SHP2 knockout promotes Cyclin D1 degradation through the ubiquitin–proteasome pathway. (A) The half-life of Cyclin D1 in SHP2 knockout cells was significantly shorter than that in control cells. The cells were treated with cycloheximide for the indicated times, and the expression of Cyclin D1 was analyzed by western blotting. (****P < 0.0001). (B) The expression level of Cyclin D1 in SHP2 knockout cells was restored by MG132 treatment. The cells were treated with 10 μM of MG132 for the indicated times, and the expression of Cyclin D1 was analyzed by western blotting (****P < 0.0001). (C) Immunofluorescence staining showed that MG132 treatment resulted in an elevation of Cyclin D1 in SHP2 deleted cells. Cyclin D1 was mainly localized in the nuclei in control cells, whereas the increased Cyclin D1 after MG132 treatment in SHP2 deleted cells was mainly localized in the cytoplasm.

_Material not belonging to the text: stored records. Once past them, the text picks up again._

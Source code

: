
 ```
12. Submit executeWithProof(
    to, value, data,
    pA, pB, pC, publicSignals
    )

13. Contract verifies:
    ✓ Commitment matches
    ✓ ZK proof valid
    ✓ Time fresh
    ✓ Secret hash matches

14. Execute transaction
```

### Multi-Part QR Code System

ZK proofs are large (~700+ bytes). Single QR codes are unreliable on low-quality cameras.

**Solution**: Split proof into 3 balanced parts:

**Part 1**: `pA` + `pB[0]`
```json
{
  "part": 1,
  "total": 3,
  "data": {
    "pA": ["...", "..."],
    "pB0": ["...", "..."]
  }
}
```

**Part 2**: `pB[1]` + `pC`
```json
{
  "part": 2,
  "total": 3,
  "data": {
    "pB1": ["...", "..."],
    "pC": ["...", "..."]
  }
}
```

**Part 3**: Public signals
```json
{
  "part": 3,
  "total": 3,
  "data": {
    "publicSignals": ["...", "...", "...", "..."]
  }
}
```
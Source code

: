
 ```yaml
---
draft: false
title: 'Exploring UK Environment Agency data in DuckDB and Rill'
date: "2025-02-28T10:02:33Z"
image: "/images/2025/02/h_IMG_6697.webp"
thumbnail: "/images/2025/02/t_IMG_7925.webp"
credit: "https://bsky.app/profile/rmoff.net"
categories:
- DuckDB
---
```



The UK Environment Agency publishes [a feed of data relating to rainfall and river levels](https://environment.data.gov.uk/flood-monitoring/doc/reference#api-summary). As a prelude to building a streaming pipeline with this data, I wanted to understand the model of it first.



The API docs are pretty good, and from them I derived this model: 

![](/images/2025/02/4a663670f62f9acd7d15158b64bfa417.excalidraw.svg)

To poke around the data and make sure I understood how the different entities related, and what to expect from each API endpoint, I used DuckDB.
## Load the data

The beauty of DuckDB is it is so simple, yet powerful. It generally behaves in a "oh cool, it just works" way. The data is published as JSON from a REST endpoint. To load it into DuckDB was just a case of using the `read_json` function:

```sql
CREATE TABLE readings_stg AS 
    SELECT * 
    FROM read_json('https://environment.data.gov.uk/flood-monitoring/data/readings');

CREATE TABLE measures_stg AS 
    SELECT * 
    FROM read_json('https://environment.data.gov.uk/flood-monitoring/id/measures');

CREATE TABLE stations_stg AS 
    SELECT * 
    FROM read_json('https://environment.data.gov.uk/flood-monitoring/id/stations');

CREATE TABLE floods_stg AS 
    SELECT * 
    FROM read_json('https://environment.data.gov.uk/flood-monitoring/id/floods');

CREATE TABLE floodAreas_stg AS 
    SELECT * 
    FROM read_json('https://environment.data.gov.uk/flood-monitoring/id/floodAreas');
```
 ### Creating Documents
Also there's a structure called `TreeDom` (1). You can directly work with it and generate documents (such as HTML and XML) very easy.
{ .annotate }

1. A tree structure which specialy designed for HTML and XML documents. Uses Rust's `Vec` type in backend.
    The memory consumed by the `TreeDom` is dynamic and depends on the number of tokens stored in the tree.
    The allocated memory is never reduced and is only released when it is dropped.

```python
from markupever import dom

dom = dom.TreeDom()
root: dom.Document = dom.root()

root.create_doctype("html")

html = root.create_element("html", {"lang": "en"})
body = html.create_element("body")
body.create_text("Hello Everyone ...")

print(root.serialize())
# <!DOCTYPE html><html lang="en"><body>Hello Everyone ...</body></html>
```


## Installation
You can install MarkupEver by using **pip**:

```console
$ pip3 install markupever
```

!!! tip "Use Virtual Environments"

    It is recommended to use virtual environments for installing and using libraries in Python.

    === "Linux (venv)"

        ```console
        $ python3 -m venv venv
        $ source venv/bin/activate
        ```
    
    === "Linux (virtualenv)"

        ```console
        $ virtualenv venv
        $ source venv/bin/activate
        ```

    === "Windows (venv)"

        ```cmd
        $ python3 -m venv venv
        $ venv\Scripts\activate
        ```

The quantification of Cyclin D1 nucleus/cytoplasm ratio is shown in the right panel (****P < 0.0001). (D) Significantly greater ubiquitinated Cyclin D1 was observed in SHP2 knockout cells than in control cells. The control and SHP2 knockout cells were treated with MG132 or left untreated, and were then lysed and immunoprecipitated with anti-Cyclin D1. The enriched proteins were analyzed by western blotting with anti-Cyclin D1 and anti-ubiquitin antibodies.